Isobel’s memory for faces placed her then. The dining hall in Patch Junction. The woman had been seated at a table with another woman, the only table without a man at it, and Isobel had noted that. It had also been the first time Isobel had ever seen a woman in trousers. Months later, Isobel understood the appeal when most of your day was spent in the saddle.
“We’ve been tracking the same prey,” she said to the woman, careful to keep her body still; this woman had the look of someone who slept with both eyes open and a hand on her weapons, and only a fool would give her cause to violence.
“Then you’re a fool, girl, and like to be a dead one soon enough.”
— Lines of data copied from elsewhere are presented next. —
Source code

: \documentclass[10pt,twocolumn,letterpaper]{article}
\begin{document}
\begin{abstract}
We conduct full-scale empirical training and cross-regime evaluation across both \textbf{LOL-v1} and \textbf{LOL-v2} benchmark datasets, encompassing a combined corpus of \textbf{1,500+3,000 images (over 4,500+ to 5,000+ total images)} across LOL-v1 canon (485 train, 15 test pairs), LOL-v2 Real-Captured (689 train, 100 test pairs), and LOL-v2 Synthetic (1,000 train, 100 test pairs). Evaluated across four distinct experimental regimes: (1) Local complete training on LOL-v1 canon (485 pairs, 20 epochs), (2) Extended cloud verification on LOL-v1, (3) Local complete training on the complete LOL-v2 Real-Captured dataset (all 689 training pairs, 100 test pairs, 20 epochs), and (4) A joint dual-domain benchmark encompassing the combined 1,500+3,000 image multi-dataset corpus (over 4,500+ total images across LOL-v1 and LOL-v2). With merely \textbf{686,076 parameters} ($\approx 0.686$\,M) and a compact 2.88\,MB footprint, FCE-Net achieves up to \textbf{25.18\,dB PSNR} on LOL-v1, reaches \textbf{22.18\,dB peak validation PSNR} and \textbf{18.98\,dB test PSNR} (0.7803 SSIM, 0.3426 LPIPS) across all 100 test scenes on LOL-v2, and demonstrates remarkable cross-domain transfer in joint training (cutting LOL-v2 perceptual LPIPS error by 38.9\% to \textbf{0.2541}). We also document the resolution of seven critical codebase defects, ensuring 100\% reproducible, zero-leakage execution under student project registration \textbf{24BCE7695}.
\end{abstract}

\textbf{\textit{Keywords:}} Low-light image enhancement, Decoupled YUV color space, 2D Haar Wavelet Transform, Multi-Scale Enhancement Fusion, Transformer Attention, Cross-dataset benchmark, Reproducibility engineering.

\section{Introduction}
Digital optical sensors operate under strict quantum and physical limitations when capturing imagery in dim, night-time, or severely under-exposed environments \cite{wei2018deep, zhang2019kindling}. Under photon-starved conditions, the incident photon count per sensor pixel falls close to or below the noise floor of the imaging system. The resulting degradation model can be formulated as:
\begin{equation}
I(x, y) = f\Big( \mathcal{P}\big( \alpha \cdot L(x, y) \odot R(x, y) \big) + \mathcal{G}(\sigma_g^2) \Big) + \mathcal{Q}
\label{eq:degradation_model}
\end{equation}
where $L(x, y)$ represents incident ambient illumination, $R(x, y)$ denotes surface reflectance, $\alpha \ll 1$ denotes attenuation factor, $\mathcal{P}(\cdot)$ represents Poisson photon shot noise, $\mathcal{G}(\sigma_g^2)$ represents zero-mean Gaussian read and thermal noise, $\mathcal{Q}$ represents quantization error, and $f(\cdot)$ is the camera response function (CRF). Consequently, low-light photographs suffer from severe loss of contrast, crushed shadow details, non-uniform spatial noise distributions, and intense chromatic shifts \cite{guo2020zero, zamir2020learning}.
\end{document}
Isobel didn’t react to the insult, digging her fingertips into the flesh of the sigil to remind herself of what mattered, keeping her gaze on the marshal, with only a flicker of her eyes sideways to where the magicians still circled each other. “No fool, and not dead yet. Unlike you. How long do you think you can hold them there?”
Isobel knew the answer already; she could feel where the makeshift crossroads was already beginning to fray under their assault. It might have been enough to hold one, but two, driven to an even deeper madness than usual? The marshal was fortunate it had not broken already.
The owl had done them all a good turn, directing her here, and she thanked it silently, hoping it would hear.
“That’s none of your concern,” the marshal replied, “and nothing a posse should be poking at.”
Isobel almost laughed, even as she heard Gabriel ride up behind her, the creak of leather telling her he’d swung down out of the saddle. She lifted a hand to tell him to stop but didn’t look away from the marshal, willing the woman to listen to her.
“We are no posse, following no bounty,” she said, and then turned her hand so that the palm faced the marshal. It was perhaps too far for her to see the mark etched into her palm, but as the woman had shown her sigil, so too would Isobel.